Records from a data source:
┄┄┄┄┄┄┄┄┄┄
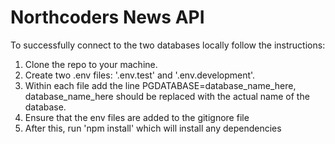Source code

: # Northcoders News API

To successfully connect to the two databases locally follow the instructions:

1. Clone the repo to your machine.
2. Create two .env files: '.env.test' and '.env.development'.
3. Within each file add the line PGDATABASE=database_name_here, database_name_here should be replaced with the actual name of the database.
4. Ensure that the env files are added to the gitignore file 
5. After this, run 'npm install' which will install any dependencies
┄┄┄┄┄┄┄┄┄┄
TASK ITEM: Images aside, return each entry above precisely as it stands.

RESPONSE TO THE EXERCISE:
Source code

: # Northcoders News API

To successfully connect to the two databases locally follow the instructions:

1. Clone the repo to your machine.
2. Create two .env files: '.env.test' and '.env.development'.
3. Within each file add the line PGDATABASE=database_name_here, database_name_here should be replaced with the actual name of the database.
4. Ensure that the env files are added to the gitignore file 
5. After this, run 'npm install' which will install any dependencies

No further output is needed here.